Only the lines that hold the word "Schweiz" are wanted from this listing.

▸ **Source information**
------

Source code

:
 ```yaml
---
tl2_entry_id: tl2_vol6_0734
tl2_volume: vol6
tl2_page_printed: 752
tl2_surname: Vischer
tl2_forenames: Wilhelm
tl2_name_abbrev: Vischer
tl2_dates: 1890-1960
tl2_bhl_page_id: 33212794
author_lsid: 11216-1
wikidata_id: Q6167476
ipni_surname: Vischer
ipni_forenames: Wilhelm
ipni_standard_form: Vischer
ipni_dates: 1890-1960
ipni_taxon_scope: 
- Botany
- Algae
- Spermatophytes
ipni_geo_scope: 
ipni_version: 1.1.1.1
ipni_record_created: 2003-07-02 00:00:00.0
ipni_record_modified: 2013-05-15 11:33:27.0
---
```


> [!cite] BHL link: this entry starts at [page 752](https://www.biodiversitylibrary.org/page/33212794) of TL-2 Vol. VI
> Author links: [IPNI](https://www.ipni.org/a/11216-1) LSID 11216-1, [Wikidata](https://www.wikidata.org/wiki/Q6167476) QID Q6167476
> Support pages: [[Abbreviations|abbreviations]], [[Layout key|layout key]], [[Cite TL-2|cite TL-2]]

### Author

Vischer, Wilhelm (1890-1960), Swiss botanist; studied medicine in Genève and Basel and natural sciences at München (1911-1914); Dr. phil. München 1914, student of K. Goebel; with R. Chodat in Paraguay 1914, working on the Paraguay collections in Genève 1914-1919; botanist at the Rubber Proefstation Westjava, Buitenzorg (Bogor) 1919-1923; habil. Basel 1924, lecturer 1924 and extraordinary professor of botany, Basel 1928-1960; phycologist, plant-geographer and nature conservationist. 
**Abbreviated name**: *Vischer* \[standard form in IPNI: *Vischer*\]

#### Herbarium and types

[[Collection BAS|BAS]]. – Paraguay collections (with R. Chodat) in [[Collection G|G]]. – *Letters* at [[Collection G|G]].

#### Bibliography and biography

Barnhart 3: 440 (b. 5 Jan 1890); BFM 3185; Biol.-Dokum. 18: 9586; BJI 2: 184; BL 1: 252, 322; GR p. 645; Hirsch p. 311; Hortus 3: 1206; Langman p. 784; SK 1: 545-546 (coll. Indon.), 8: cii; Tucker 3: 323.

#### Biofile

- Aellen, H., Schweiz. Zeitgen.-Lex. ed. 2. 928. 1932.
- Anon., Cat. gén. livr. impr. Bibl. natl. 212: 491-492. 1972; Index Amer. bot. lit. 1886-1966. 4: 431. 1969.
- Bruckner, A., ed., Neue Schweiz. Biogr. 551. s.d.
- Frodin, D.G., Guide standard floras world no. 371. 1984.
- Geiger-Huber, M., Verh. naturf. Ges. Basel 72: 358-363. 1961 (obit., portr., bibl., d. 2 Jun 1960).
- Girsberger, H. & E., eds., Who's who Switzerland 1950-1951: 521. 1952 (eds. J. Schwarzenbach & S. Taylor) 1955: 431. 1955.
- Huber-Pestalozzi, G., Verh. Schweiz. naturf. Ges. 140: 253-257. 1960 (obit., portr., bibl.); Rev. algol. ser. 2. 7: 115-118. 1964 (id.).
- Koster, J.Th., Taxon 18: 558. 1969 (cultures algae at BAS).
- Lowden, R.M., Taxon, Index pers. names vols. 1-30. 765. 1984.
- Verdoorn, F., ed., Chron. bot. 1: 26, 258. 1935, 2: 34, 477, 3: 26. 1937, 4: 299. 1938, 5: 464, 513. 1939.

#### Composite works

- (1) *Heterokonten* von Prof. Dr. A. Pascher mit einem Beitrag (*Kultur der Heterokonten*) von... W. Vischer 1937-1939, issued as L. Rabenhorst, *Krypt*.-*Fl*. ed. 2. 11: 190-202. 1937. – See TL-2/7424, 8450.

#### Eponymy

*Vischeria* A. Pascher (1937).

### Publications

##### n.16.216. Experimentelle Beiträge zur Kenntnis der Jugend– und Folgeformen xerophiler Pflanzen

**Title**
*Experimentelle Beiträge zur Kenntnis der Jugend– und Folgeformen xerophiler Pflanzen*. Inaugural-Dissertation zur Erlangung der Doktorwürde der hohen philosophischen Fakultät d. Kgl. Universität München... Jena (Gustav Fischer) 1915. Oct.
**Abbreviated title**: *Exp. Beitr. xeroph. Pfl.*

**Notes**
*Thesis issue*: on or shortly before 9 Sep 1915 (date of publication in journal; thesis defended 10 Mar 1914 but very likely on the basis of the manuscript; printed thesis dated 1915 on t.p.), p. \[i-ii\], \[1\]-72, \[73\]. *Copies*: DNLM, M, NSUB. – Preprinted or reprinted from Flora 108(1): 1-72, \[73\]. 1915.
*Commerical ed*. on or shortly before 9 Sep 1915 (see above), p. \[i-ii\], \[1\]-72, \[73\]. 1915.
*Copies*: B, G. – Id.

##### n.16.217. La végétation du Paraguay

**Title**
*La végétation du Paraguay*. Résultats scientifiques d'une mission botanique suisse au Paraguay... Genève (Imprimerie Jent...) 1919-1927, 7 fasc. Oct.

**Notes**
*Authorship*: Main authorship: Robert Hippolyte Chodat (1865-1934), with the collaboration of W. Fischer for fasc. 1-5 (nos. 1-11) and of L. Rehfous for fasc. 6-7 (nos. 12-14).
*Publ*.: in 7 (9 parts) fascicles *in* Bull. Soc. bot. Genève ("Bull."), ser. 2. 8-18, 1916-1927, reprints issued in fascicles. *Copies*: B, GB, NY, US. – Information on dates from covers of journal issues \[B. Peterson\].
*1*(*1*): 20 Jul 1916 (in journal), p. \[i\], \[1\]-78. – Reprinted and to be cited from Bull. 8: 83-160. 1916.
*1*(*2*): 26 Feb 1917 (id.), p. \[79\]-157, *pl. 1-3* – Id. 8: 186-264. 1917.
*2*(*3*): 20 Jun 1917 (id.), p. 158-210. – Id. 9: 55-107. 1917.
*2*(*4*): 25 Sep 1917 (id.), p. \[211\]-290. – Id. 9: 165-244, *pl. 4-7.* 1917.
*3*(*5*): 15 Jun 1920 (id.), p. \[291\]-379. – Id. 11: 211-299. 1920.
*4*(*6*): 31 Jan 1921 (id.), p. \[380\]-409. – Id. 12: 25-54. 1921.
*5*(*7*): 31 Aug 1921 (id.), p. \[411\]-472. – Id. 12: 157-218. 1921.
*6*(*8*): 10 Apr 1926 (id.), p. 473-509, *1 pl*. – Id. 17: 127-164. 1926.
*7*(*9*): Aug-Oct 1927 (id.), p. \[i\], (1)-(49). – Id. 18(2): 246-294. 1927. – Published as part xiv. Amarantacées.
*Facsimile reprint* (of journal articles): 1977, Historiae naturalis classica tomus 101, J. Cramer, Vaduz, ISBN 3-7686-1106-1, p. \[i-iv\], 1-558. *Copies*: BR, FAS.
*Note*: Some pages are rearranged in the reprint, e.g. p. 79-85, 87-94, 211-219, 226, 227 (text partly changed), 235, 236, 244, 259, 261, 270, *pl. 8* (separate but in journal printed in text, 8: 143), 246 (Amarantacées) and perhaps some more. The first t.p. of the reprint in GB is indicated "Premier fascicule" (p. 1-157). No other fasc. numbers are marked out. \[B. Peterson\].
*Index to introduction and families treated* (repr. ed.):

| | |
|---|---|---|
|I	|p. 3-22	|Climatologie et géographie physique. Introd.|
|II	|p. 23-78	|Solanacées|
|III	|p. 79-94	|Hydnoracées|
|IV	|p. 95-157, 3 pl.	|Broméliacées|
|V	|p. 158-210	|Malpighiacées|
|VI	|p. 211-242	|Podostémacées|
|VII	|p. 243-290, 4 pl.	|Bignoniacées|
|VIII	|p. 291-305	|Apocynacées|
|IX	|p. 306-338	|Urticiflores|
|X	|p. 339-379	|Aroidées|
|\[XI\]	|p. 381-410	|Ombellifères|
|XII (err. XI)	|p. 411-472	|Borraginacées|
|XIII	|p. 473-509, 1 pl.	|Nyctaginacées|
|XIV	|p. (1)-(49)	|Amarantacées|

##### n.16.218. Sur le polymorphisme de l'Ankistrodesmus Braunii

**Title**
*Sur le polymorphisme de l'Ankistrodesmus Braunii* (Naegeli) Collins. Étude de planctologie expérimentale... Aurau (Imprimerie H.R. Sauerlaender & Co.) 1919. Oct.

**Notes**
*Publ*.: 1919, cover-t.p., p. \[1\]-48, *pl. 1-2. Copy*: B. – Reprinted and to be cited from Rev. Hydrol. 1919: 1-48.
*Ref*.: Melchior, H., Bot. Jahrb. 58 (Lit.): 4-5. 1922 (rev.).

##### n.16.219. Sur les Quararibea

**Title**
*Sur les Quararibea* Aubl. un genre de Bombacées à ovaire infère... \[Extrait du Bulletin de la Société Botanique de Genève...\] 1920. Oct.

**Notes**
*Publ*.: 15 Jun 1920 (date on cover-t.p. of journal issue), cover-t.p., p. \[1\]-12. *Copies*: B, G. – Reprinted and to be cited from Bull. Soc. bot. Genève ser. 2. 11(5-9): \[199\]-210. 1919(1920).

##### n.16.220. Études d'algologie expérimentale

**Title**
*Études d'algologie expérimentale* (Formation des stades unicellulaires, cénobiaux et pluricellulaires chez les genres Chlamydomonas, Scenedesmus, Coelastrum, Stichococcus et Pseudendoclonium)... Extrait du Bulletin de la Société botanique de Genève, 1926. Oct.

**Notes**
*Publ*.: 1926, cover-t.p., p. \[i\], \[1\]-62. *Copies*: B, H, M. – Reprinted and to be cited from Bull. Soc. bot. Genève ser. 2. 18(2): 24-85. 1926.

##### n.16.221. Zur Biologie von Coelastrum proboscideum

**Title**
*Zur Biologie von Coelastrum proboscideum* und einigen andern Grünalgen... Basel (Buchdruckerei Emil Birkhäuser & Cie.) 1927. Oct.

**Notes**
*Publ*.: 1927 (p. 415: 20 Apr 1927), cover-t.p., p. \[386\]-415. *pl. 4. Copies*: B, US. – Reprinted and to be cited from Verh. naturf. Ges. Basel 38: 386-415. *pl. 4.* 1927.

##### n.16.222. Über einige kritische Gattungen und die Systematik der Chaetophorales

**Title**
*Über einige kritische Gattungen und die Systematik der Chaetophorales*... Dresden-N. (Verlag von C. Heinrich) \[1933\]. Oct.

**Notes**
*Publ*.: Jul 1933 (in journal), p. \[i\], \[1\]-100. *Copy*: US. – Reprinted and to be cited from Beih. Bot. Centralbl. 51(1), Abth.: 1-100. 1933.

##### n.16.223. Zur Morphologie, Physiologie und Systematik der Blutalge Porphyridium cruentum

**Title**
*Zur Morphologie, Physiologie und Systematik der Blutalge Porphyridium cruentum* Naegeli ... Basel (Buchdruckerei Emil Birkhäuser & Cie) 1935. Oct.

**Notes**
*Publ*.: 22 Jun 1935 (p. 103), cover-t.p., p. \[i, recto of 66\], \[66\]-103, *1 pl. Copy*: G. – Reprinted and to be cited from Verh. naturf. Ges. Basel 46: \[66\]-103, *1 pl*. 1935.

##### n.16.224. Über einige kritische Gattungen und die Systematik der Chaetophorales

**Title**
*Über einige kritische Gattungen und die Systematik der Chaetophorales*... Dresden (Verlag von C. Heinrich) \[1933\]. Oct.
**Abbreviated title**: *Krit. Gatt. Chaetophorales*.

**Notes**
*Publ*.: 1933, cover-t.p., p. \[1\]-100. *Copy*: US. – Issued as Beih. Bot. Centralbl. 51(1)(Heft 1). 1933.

------

▸ **Response for this exercise**
- Aellen, H., Schweiz. Zeitgen.-Lex. ed. 2. 928. 1932.
- Bruckner, A., ed., Neue Schweiz. Biogr. 551. s.d.
- Huber-Pestalozzi, G., Verh. Schweiz. naturf. Ges. 140: 253-257. 1960 (obit., portr., bibl.); Rev. algol. ser. 2. 7: 115-118. 1964 (id.).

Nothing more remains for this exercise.